Contos de Tarantá 9




Wasi Estrela se perguntava, muita vez, o que trouxera Menininha ao seu portão naquele fim de tarde. Já se ia uma gestação humana a convivência das duas, envolta em fina névoa, das descobertas do agir, pensar, comunicar, até sentir. 

Estrela tinha um bom contato com as religiões, lia as histórias do Velho e Novo Testamento, os mitos gregos, o Baghavad Gita. Atualmente, estava às voltas com a obra de Francisco Candido Xavier, um brasileiro que lhe causava espanto. Certa noite, enquanto embalava o cesto de Menininha, pôs-se a ler em voz alta, um trecho sobre uma moça, Cecilia, habitante dos Campos da Paz, a cantar uma canção ao amado, separado dela pela vida. 

Wasi Estrela às vezes fantasiava que fora Aracy, a Mãe do Dia, quem lhe trouxera Menininha, pouco antes de ir deitar. Outras vezes imaginava um redemoinho forte, e o Saci a tirar a criança de seu cachimbo, de a haver escondido ali para que Menininha não enjoasse com o rodopio. Outras vezes cismava que a menina viera junto com o pólen das flores, flores tardias de verão, gladilos e margaridas multicor.

Até aquele instante, tudo parecia sereno, ordeiro. Exceto pela falta d’água que castigava a região, mais de um ano sem chuva regular. Era possível contar, a que eventualmente caia, por pingos. O céu ficara mais azul que nublado no período, mas quando emburrava, era para avisar isso mesmo, estava carrancudo com as bravatas dos homens.  

Se houvera psicólogos na região, quem sabe Estrela visitaria um. Parecia inimaginável construir um processo de análise sem a intermediação de um homem grisalho, alto e esguio, de voz grave, vestido com paletó. Era assim que Estrela intuía o terapeuta a quem ela chamava Rasquim. Não que seu duplo, Wasi e Estrela, formasse a saga o médico e o monstro, mas era quase isso. Ainda, um terceiro eixo da análise, o Dona. Complexa trilogia, de dar nó em qualquer vivente.

Estrela estava contente com tudo. Menos com a falta do cuco. Dava a impressão de que o tempo fora surrupiado, obrigado a interromper seu curso por birra, descontentamento, algo assim.
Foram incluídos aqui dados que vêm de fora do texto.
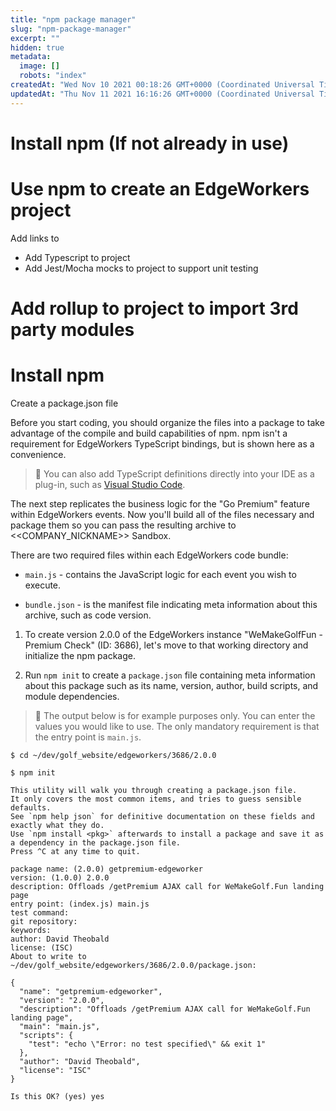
 ```yaml
---
title: "npm package manager"
slug: "npm-package-manager"
excerpt: ""
hidden: true
metadata: 
  image: []
  robots: "index"
createdAt: "Wed Nov 10 2021 00:18:26 GMT+0000 (Coordinated Universal Time)"
updatedAt: "Thu Nov 11 2021 16:16:26 GMT+0000 (Coordinated Universal Time)"
---
```

# Install npm (If not already in use)

# Use npm to create an EdgeWorkers project

Add links to 

- Add Typescript to project
- Add Jest/Mocha mocks to project to support unit testing

# Add rollup to project to import 3rd party modules

# Install npm

Create a package.json file

Before you start coding, you should organize the files into a package to take advantage of the compile and build capabilities of npm. npm isn't a requirement for EdgeWorkers TypeScript bindings, but is shown here as a convenience.

> 📘 You can also add TypeScript definitions directly into your IDE as a plug-in, such as [Visual Studio Code](https://www.typescriptlang.org/docs/tutorial.html).

The next step replicates the business logic for the "Go Premium" feature within EdgeWorkers events. Now you'll build all of the files necessary and package them so you can pass the resulting archive to <<COMPANY_NICKNAME>> Sandbox.

There are two required files within each EdgeWorkers code bundle:

- `main.js` - contains the JavaScript logic for each event you wish to execute.

- `bundle.json` - is the manifest file indicating meta information about this archive, such as code version.

1. To create version 2.0.0 of the EdgeWorkers instance "WeMakeGolfFun - Premium Check" (ID: 3686), let's move to that working directory and initialize the npm package.

2. Run `npm init` to create a `package.json` file containing meta information about this package such as its name, version, author, build scripts, and module dependencies.

> 📘 The output below is for example purposes only. You can enter the values you would like to use. The only mandatory requirement is that the entry point is `main.js`.

```shell
$ cd ~/dev/golf_website/edgeworkers/3686/2.0.0
 
$ npm init
 
This utility will walk you through creating a package.json file.
It only covers the most common items, and tries to guess sensible defaults.
See `npm help json` for definitive documentation on these fields and exactly what they do.
Use `npm install <pkg>` afterwards to install a package and save it as a dependency in the package.json file.
Press ^C at any time to quit.
 
package name: (2.0.0) getpremium-edgeworker
version: (1.0.0) 2.0.0
description: Offloads /getPremium AJAX call for WeMakeGolf.Fun landing page
entry point: (index.js) main.js
test command:
git repository:
keywords:
author: David Theobald
license: (ISC)
About to write to ~/dev/golf_website/edgeworkers/3686/2.0.0/package.json:
 
{
  "name": "getpremium-edgeworker",
  "version": "2.0.0",
  "description": "Offloads /getPremium AJAX call for WeMakeGolf.Fun landing page",
  "main": "main.js",
  "scripts": {
    "test": "echo \"Error: no test specified\" && exit 1"
  },
  "author": "David Theobald",
  "license": "ISC"
}
 
Is this OK? (yes) yes
```
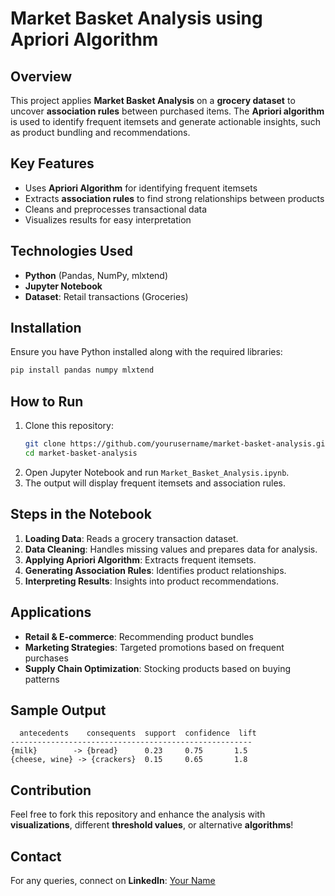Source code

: # Market Basket Analysis using Apriori Algorithm

## Overview
This project applies **Market Basket Analysis** on a **grocery dataset** to uncover **association rules** between purchased items. The **Apriori algorithm** is used to identify frequent itemsets and generate actionable insights, such as product bundling and recommendations.

## Key Features
- Uses **Apriori Algorithm** for identifying frequent itemsets
- Extracts **association rules** to find strong relationships between products
- Cleans and preprocesses transactional data
- Visualizes results for easy interpretation

## Technologies Used
- **Python** (Pandas, NumPy, mlxtend)
- **Jupyter Notebook**
- **Dataset**: Retail transactions (Groceries)

## Installation
Ensure you have Python installed along with the required libraries:
```bash
pip install pandas numpy mlxtend
```

## How to Run
1. Clone this repository:
   ```bash
   git clone https://github.com/yourusername/market-basket-analysis.git
   cd market-basket-analysis
   ```
2. Open Jupyter Notebook and run `Market_Basket_Analysis.ipynb`.
3. The output will display frequent itemsets and association rules.

## Steps in the Notebook
1. **Loading Data**: Reads a grocery transaction dataset.
2. **Data Cleaning**: Handles missing values and prepares data for analysis.
3. **Applying Apriori Algorithm**: Extracts frequent itemsets.
4. **Generating Association Rules**: Identifies product relationships.
5. **Interpreting Results**: Insights into product recommendations.

## Applications
- **Retail & E-commerce**: Recommending product bundles
- **Marketing Strategies**: Targeted promotions based on frequent purchases
- **Supply Chain Optimization**: Stocking products based on buying patterns

## Sample Output
```
  antecedents    consequents  support  confidence  lift
------------------------------------------------------
{milk}        -> {bread}      0.23     0.75       1.5
{cheese, wine} -> {crackers}  0.15     0.65       1.8
```

## Contribution
Feel free to fork this repository and enhance the analysis with **visualizations**, different **threshold values**, or alternative **algorithms**!

## Contact
For any queries, connect on **LinkedIn**: [Your Name](https://www.linkedin.com/in/yourprofile)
O rio, em resposta, rareava. Dava para andar sobre as pedras. Para pescar, os trabalhadores precisavam se afastar quilômetros do vilarejo. 

Qual queixa levar para o ambiente terapêutico? Um fato? Ato? Emoção? Sonho? Estrela percebia o olho do furacão em sua parede sem relógio: o medo da vida – escapar, apagar, paralisar, empacar, silenciar. Cortar. Renunciar. Desistir. 

Agora Estrela tinha uma neta. Tinha mesmo?

Quando Estrela se tornaria a luz de si? 

Pergunta pretensiosa, pensou. O senhor Rasquim que a perdoasse. Que não a julgasse soberba. E o que seria de Menininha se ela faltasse? Que controle a Dona quereria assumir?

Estrela ousou projetar dez anos à frente. Eram suficientes para conduzir a menina, ponderou. 

O cotidiano tão simples que levavam era povoado por poucos personagens: três rapazes do curso regular, duas mocinhas que iniciavam os estudos, o padre, visitante de todas as casas da região, um dedo de prosa com o santinho era sempre bem vindo. Gelson começava a fazer parte do cenário, mais circunspecto, agradável companhia contudo, sempre com um mimo para a menina. Até lhe trouxera, a ela, Estrela, uma caixinha de música por esses dias.

Gelson e Estrela conversavam muito sobre os avanços da ciência. Que os dois se sentiam um tanto antiquados, apegados a objetos de corda, quando todos viajavam pelo espaço. 

Ainda pairava no ar uma antipatia entre os habitantes de Uruaçu e Estrela. Difícil conviver com um povo que tinha medo do novo, do conhecer. Menininha era uma espécie de bálsamo para todos. Através dessa presença silenciosa, que só fazia arrulhar e correr, tudo harmonizava, espairecia.  

Um fato abalou o vilarejo na manhã de sexta-feira, 25 de setembro. Eram nove e vinte. Próximo ao rio, perto da casa de Estrela, engastado a uma árvore, pendia o corpo de Etelvina, por um caprichoso sisal feito a lençóis. O corpo posava como se voasse. Quem o encontrou foi Menininha.